┌──

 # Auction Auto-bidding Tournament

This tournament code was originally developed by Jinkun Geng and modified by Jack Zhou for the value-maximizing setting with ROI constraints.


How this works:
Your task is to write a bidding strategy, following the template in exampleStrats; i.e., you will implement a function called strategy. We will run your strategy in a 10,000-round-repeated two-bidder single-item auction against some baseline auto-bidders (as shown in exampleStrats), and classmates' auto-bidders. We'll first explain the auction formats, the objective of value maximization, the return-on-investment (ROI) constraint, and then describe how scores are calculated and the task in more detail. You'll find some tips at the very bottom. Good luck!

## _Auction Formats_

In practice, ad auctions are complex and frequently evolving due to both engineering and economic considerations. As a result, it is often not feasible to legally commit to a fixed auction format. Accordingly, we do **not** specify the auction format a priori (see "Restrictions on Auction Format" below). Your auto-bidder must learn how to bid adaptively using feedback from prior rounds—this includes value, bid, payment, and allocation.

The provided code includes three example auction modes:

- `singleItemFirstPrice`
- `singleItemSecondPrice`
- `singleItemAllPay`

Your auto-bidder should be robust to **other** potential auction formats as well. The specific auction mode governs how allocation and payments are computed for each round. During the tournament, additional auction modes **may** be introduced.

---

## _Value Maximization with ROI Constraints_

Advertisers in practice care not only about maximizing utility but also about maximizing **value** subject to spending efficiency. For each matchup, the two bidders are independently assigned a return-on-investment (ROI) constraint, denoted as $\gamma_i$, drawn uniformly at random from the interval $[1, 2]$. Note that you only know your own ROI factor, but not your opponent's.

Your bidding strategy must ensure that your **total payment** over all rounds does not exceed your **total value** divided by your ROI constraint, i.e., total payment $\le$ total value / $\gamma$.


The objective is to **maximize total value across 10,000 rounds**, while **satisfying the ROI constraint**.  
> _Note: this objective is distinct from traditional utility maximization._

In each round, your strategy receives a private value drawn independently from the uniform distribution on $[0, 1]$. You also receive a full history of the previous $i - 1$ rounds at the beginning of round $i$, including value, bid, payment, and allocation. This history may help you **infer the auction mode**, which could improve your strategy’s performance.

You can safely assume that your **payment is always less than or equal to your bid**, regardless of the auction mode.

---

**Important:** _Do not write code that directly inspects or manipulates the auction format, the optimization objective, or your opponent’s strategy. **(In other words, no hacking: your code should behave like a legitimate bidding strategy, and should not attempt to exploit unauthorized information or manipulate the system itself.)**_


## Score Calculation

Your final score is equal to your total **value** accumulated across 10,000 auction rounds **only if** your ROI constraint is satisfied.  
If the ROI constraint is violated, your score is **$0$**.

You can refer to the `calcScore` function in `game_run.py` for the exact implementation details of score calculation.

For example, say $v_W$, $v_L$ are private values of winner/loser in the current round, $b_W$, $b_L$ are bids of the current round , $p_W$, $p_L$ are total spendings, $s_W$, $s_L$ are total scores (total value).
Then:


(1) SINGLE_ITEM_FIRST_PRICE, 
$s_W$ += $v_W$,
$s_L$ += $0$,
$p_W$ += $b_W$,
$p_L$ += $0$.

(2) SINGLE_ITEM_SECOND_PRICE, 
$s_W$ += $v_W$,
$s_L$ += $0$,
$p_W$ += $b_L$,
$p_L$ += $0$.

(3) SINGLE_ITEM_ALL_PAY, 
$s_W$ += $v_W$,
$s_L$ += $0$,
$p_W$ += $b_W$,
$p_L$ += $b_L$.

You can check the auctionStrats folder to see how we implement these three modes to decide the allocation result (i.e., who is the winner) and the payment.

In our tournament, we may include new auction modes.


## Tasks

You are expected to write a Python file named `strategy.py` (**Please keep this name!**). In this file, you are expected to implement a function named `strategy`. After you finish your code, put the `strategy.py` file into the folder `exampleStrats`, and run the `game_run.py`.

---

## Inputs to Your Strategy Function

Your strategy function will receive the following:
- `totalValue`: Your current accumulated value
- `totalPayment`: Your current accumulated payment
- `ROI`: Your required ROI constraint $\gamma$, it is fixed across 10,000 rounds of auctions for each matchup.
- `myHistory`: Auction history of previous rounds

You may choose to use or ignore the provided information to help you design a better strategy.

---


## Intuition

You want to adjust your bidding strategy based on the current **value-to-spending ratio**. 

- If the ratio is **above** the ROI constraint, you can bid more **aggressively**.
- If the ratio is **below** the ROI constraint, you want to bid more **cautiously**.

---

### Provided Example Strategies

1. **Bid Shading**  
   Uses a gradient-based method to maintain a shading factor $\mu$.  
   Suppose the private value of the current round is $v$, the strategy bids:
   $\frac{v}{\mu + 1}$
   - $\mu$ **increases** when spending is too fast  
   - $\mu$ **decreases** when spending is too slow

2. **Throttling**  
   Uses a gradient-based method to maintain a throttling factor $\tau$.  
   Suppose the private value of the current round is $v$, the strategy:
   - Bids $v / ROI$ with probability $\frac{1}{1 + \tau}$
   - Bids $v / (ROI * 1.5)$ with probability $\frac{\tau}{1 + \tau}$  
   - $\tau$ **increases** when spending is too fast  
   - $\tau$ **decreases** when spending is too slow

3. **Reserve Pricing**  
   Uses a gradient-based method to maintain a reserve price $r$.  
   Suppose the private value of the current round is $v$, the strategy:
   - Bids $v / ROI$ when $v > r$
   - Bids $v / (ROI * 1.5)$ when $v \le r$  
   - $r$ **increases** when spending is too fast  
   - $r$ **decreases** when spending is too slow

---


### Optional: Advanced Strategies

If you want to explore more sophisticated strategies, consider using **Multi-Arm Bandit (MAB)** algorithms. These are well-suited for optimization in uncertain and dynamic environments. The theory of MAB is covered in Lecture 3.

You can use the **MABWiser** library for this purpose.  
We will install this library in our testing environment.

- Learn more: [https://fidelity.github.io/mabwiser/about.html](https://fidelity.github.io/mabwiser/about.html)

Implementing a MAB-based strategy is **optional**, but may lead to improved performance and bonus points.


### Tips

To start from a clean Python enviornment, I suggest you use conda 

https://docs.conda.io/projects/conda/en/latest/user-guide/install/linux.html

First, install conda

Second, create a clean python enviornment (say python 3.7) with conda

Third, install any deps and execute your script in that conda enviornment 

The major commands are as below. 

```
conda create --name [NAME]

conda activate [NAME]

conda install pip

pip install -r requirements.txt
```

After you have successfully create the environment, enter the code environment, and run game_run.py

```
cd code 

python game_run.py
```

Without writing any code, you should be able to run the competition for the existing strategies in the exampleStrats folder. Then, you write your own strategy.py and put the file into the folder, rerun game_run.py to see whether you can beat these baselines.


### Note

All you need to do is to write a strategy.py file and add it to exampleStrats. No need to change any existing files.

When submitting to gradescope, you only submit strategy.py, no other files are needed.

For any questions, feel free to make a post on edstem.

└──

• ASSIGNMENT
All lines from the line containing "### Optional: Advanced Strategies" through the end of the listing above are to be duplicated exactly; include both ends and nothing further.

• RESULT OF THIS EXERCISE
### Optional: Advanced Strategies

If you want to explore more sophisticated strategies, consider using **Multi-Arm Bandit (MAB)** algorithms. These are well-suited for optimization in uncertain and dynamic environments. The theory of MAB is covered in Lecture 3.

You can use the **MABWiser** library for this purpose.  
We will install this library in our testing environment.

- Learn more: [https://fidelity.github.io/mabwiser/about.html](https://fidelity.github.io/mabwiser/about.html)

Implementing a MAB-based strategy is **optional**, but may lead to improved performance and bonus points.


### Tips

To start from a clean Python enviornment, I suggest you use conda 

https://docs.conda.io/projects/conda/en/latest/user-guide/install/linux.html

First, install conda

Second, create a clean python enviornment (say python 3.7) with conda

Third, install any deps and execute your script in that conda enviornment 

The major commands are as below. 

```
conda create --name [NAME]

conda activate [NAME]

conda install pip

pip install -r requirements.txt
```

After you have successfully create the environment, enter the code environment, and run game_run.py

```
cd code 

python game_run.py
```

Without writing any code, you should be able to run the competition for the existing strategies in the exampleStrats folder. Then, you write your own strategy.py and put the file into the folder, rerun game_run.py to see whether you can beat these baselines.


### Note

All you need to do is to write a strategy.py file and add it to exampleStrats. No need to change any existing files.

When submitting to gradescope, you only submit strategy.py, no other files are needed.

For any questions, feel free to make a post on edstem.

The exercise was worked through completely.